Exercise details:
Look for "Salz" in each line of the records, and copy the lines that have it.

────────────────────────────────────────

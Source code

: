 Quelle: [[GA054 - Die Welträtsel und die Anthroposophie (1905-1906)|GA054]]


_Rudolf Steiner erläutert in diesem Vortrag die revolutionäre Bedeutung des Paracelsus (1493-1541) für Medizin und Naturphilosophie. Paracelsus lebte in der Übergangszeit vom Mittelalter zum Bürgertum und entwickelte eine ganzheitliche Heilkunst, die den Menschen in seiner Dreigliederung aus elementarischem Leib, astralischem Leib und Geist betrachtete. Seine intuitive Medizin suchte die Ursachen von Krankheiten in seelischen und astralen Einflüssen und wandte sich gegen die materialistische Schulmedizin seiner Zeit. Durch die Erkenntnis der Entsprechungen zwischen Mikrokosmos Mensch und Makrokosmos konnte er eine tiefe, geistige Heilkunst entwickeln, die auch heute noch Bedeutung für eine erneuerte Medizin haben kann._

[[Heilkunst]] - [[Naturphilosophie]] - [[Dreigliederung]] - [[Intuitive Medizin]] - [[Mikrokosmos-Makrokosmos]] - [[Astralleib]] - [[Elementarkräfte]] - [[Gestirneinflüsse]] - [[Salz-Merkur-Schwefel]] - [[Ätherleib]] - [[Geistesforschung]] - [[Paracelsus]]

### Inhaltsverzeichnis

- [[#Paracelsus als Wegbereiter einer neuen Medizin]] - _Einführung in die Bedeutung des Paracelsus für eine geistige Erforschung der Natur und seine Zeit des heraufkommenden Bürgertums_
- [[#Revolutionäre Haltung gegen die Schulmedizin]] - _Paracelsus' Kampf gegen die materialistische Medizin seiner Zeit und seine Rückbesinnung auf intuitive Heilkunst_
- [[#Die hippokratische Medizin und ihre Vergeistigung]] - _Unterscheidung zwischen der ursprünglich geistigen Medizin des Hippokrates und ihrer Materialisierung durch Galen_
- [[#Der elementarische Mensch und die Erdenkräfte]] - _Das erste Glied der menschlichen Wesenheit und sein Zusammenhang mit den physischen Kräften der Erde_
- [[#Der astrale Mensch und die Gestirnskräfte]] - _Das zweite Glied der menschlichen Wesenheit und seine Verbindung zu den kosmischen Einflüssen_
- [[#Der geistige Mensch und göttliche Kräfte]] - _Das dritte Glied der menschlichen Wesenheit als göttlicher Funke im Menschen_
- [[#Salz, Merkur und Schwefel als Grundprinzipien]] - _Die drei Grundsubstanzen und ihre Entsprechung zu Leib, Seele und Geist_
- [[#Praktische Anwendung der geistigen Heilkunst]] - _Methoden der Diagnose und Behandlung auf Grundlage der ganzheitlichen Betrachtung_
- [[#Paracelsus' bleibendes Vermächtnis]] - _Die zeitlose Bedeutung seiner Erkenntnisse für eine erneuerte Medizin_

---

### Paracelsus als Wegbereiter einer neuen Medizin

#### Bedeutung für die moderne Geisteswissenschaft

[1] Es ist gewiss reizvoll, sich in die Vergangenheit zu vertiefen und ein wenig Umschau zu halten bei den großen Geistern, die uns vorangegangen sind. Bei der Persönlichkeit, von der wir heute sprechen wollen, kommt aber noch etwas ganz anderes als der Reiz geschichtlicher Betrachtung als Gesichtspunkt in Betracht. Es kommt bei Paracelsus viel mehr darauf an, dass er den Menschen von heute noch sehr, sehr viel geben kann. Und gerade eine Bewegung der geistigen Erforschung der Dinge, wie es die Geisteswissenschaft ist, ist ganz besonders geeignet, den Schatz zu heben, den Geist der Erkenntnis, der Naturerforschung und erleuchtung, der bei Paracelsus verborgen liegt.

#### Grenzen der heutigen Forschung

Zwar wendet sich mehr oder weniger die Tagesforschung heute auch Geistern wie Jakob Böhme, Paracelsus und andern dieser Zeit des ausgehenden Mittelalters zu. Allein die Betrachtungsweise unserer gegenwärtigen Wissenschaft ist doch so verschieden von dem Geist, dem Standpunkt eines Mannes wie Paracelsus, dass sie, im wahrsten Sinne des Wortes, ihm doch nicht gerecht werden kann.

────────────────────────────────────────

Output:
[[Heilkunst]] - [[Naturphilosophie]] - [[Dreigliederung]] - [[Intuitive Medizin]] - [[Mikrokosmos-Makrokosmos]] - [[Astralleib]] - [[Elementarkräfte]] - [[Gestirneinflüsse]] - [[Salz-Merkur-Schwefel]] - [[Ätherleib]] - [[Geistesforschung]] - [[Paracelsus]]
- [[#Salz, Merkur und Schwefel als Grundprinzipien]] - _Die drei Grundsubstanzen und ihre Entsprechung zu Leib, Seele und Geist_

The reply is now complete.